If Boeing or Airbus were to go out of business it would kill the aviation industry because A or B would have a monopoly and they would raise the price of their aircraft putting many airlines out of business who now cannot afford new aircraft.
Elwood64151 From United States of America, joined Feb 2002, 2477 posts, RR: 6
Reply 13, posted (10 years 11 months 1 week 1 day ago) and read 2443 times:
When Lockheed and Douglas were the big competitors of the late 1940s and 1950s, most people still thought of Boeing as the company that made bombers, not commercial aircraft.

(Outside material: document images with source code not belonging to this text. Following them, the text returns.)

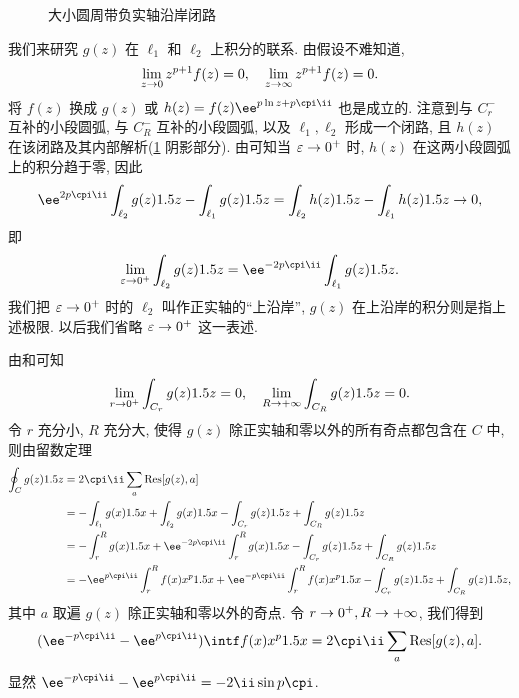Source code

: \begin{figure}[H]
  \centering
  \caption{大小圆周带负实轴沿岸闭路}
  \label{fig:large-small-circle-negative-side}
\end{figure}

我们来研究 $g(z)$ 在 $\ell_1$ 和 $\ell_2$ 上积分的联系.
由假设不难知道,
\[
  \lim_{z\rightarrow 0} z^{p+1}f(z)=0,\quad
  \lim_{z\rightarrow \infty} z^{p+1}f(z)=0.
\]
将 $f(z)$ 换成 $g(z)$ 或 $h(z)=f(z)\ee^{p\ln z+p\cpi\ii}$ 也是成立的.
注意到与 $C_r^-$ 互补的小段圆弧, 与 $C_R^-$ 互补的小段圆弧, 以及 $\ell_1,\ell_2$ 形成一个闭路, 且 $h(z)$ 在该闭路及其内部解析(\ref{fig:large-small-circle-negative-side} 阴影部分).
由\thmsa 可知当 $\varepsilon\rightarrow0^+$ 时, $h(z)$ 在这两小段圆弧上的积分趋于零, 因此
\[
  \ee^{2p\cpi\ii}\int_{\ell_2} g(z)\d z-\int_{\ell_1} g(z)\d z
  =\int_{\ell_2} h(z)\d z-\int_{\ell_1} h(z)\d z
  \ra 0,
\]
即
\[
  \lim_{\varepsilon\ra 0^+}\int_{\ell_2} g(z)\d z
  =\ee^{-2p\cpi\ii}\int_{\ell_1} g(z)\d z.
\]
我们把 $\varepsilon\rightarrow 0^+$ 时的 $\ell_2$ 叫作正实轴的``上沿岸'', $g(z)$ 在上沿岸的积分则是指上述极限.
以后我们省略 $\varepsilon\rightarrow 0^+$ 这一表述.

由\thmsa 和\thmSA 可知
\[
  \lim_{r\rightarrow0^+}\int_{C_r} g(z)1.5 z=0,\quad
  \lim_{R\rightarrow+\infty}\int_{C_R} g(z)1.5 z=0.
\]
令 $r$ 充分小, $R$ 充分大, 使得 $g(z)$ 除正实轴和零以外的所有奇点都包含在 $C$ 中, 则由留数定理
\begin{align*}
   \oint_C g(z)\d z&
  =2\cpi\ii\sum_a \Res[g(z),a]\\&
  =-\int_{\ell_1} g(x)\d x
    +\int_{\ell_2} g(x)\d x
    -\int_{C_r}g(z)\d z
    +\int_{C_R}g(z)\d z\\&
  =-\int_r^R g(x)\d x
    +\ee^{-2p\cpi\ii}\int_r^R g(x)\d x
    -\int_{C_r}g(z)\d z
    +\int_{C_R}g(z)\d z\\&
  =-\ee^{p\cpi\ii}\int_r^R f(x)x^p\d x
    +\ee^{-p\cpi\ii}\int_r^R f(x)x^p\d x
    -\int_{C_r}g(z)\d z
    +\int_{C_R}g(z)\d z,
\end{align*}
其中 $a$ 取遍 $g(z)$ 除正实轴和零以外的奇点.
令 $r\rightarrow0^+,R\rightarrow +\infty$, 我们得到
\[
   (\ee^{-p\cpi\ii}-\ee^{p\cpi\ii})\intf f(x)x^p\d x
  =2\cpi\ii\sum_a \Res[g(z),a].
\]
显然 $\ee^{-p\cpi\ii}-\ee^{p\cpi\ii}=-2\ii\sin{p\cpi}$.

The fact they they actually were building some successful models didn't enter into the equation.
Who would have thought back then that Douglas would be swallowed up by McDonnell, a small fighter plane manufacturer building mostly for the navy, and then later by Boeing; that Lockheed would be out of the commercial aircraft business alltogether; that most of the European manufacturers would be building military planes or assembling parts for a company called "Airbus"; that the role that Martin and Convair filled at the time would now be taken over by companies from Brazil and Canada...

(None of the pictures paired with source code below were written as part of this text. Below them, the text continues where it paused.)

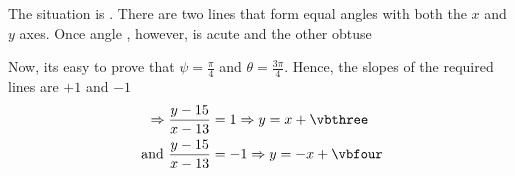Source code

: \begin{solution}
	The situation is \asif. There are two lines that form equal angles with both the $x$ and $y$ axes. Once angle ,
    however, is acute and the other obtuse
    
    Now, its easy to prove that $\psi = \frac{\pi}{4}$ and $\theta = \frac{3\pi}{4}$. Hence, the slopes of the 
    required lines are $+1$ and $-1$
    \begin{align}
    	\Rightarrow \dfrac{y-\vbtwo}{x-\vbone} &= 1 \Rightarrow y = x + \vbthree\\
    	\text{ and } \dfrac{y-\vbtwo}{x-\vbone} &= -1 \Rightarrow y = -x + \vbfour
    \end{align}
\end{solution}

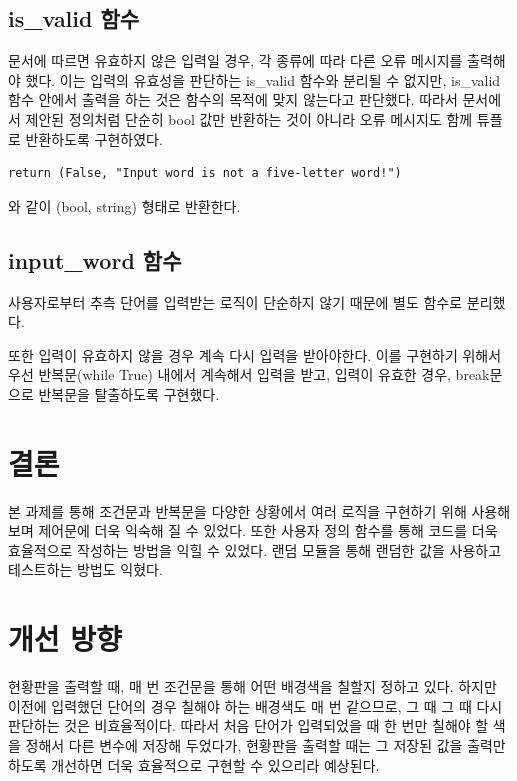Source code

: \documentclass{article}
\begin{document}
\subsection{is\_valid 함수}
문서에 따르면 유효하지 않은 입력일 경우, 각 종류에 따라 다른 오류 메시지를 출력해야 했다.
이는 입력의 유효성을 판단하는 is\_valid 함수와 분리될 수 없지만,
is\_valid 함수 안에서 출력을 하는 것은 함수의 목적에 맞지 않는다고 판단했다.
따라서 문서에서 제안된 정의처럼 단순히 bool 값만 반환하는 것이 아니라 오류 메시지도 함께 튜플로 반환하도록
구현하였다. 
\begin{verbatim}
return (False, "Input word is not a five-letter word!")
\end{verbatim}
와 같이 (bool, string) 형태로 반환한다.

\subsection{input\_word 함수}
사용자로부터 추측 단어를 입력받는 로직이 단순하지 않기
때문에 별도 함수로 분리했다.

또한 입력이 유효하지 않을 경우 계속 다시 입력을 받아야한다.
이를 구현하기 위해서 우선 반복문(while True) 내에서 계속해서 입력을 받고,
입력이 유효한 경우, break문으로 반복문을 탈출하도록 구현했다.

\section{결론}

본 과제를 통해 조건문과 반복문을 다양한 상황에서 여러 로직을
구현하기 위해 사용해보며 제어문에 더욱 익숙해 질 수 있었다.
또한 사용자 정의 함수를 통해 코드를 더욱 효율적으로 작성하는 방법을
익힐 수 있었다. 랜덤 모듈을 통해 랜덤한 값을 사용하고 테스트하는 방법도
익혔다.

\section{개선 방향}

현황판을 출력할 때, 매 번 조건문을 통해 어떤 배경색을 칠할지 정하고 있다.
하지만 이전에 입력했던 단어의 경우 칠해야 하는 배경색도 매 번 같으므로,
그 때 그 때 다시 판단하는 것은 비효율적이다. 따라서 처음 단어가 입력되었을 때
한 번만 칠해야 할 색을 정해서 다른 변수에 저장해 두었다가,
현황판을 출력할 때는 그 저장된 값을 출력만 하도록 개선하면 더욱 효율적으로
구현할 수 있으리라 예상된다.
\end{document}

In seven years, who knows where we'll be? I think that B and A will be in roughly the same 50-50 position they are in now. Maybe 55-45, maybe 45-55, maybe 60-40, whatever. But they'll be roughly equal. Ten years after that? Maybe Embarer is building the replacement for the 747 or the A340... Or Canadair is making the next 737... Or someone who isn't even on the radar is building the next DC-9 (can you say "Cessna"?).

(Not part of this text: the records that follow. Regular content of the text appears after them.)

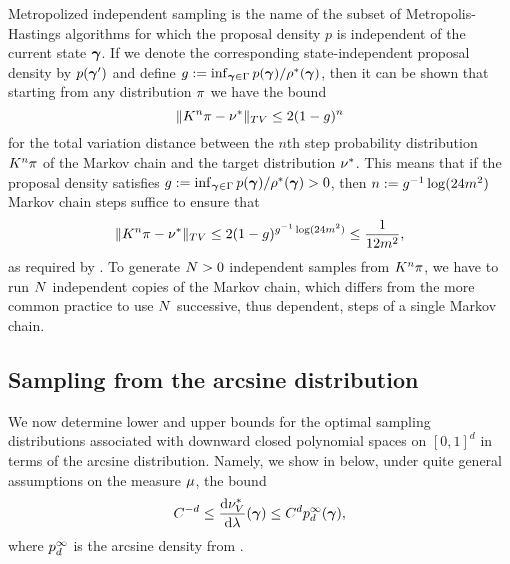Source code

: Metropolized independent sampling is the name of the subset of Metropolis-Hastings algorithms for which the proposal density $p$ is independent of the current state $\bm{\gamma}$. If we denote the corresponding state-independent proposal density by $p(\bm{\gamma}')$ %
and define $g:=\inf_{\bm{\gamma}\in\Gamma}p(\bm{\gamma})/\rho^{*}(\bm{\gamma})$, then it can be shown \cite[Section 3.2.2]{liu1996metropolized} that starting from any distribution $\pi$ we have the bound
\begin{equation}
\label{eq:TV}
\|K^{n}\pi-\nu^{*}\|_{TV}\leq 2 (1-g)^n
\end{equation} for the total variation distance between the $n$th step probability distribution $K^n\pi$ of the Markov chain and the target distribution $\nu^{*}$.
This means that if the proposal  density satisfies $g:=\inf_{\bm{\gamma}\in\Gamma}p(\bm{\gamma})/\rho^{*}(\bm{\gamma})>0$, then $n:= g^{-1}\log(24m^2)$ Markov chain steps suffice to ensure that
\begin{equation*}
\|K^n\pi-\nu^{*}\|_{TV}\leq 2 (1-g)^{g^{-1}\log(24m^2)}\leq \frac{1}{12m^2},
\end{equation*}
as required by . To generate $N>0$ independent samples from $K^{n}\pi$, we have to run $N$ independent copies of the Markov chain, which differs from the more common practice to use $N$ successive, thus dependent, steps of a single Markov chain.

\subsection{Sampling from the arcsine distribution}
\label{ssec:arcsine}
We now determine lower and upper bounds for the optimal sampling distributions associated with downward closed polynomial spaces on $[0,1]^d$ in terms of the arcsine distribution. Namely, we show in  below, under quite general assumptions on the measure $\mu$, the bound
\begin{equation*}
	C^{-d}\leq \frac{\text{\textup{d}}\nu^{*}_{V}}{\text{\textup{d}}\lambda}(\bm{\gamma})\leq C^dp^{\infty}_{d}(\bm{\gamma}),
\end{equation*}
where $p^{\infty}_d$ is the arcsine density from .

The fact is, none of us knows, and none of us can know. It's nice to speculate, but that's all it is.
Those who fail to learn history are doomed to repeat it in summer school.
Shenzhen From United States of America, joined Jun 2003, 1710 posts, RR: 2
Reply 14, posted (10 years 11 months 1 week 23 hours ago) and read 2419 times:
I reckon that between 2008 and 2012 Boeing and Airbus will basically split the market... say 400+/- airframes each. Maybe one year one will top the other, but the next the other one will.
Today they split the narrow body orders pretty evenly, the 777 dominates the A340 while the A330 dominates the 767. The A380 and 747 have no real competitors (one seats 430, the other 500 plus). If Boeing revamps the 747 with a simple stretch (450 passengers), new engines and systems, a common flt deck with the other wide bodies, then we could see additional 747 orders (not large) that might equal future A380 orders (they don't really compete, unless Airbus shrinks)
Srbmod From , joined Dec 1969, posts, RR:
Reply 15, posted (10 years 11 months 1 week 3 hours ago) and read 2313 times:
It really depends on how the airline industry goes in the next 6 years. If the industry is thriving again by 2005, you will see airlines ordering new a/c. The 7E7 will have a launch order by mid-2004, and the first deliveries will be happening by 2008, with the narrowbody sibling entering service in 2009. The Boeing a/c family in 2010 will consist of the following a/c:
Airbus will have the A380 into service for several years by this point (with the cargo version entering service two years prior), and the order book for the a/c will unofficially be closed. The A340 family will be the backbone of the long haul family, with the A340NG upgrades to all members of the family. The A330 will also see NG upgrades as well. The narrowbody family will be upgraded as well. Airbus' a/c offering will be the following:
Embraer is the potential wild card in the Boeing/Airbus battle for market dominance. With the success of the 170/175/190/195, Embraer ups the ante with a/c that compete directly with the 737 and the A320, and takes away marketshare from both companies.
Bombardier will become the big loser by 2010. With no new product launch since the CRJ-900, Bombardier has been offering the same a/c for over a decade, only thing different is a handful of upgrades. They try to develop a 25 pax RJ, but no airline wants it.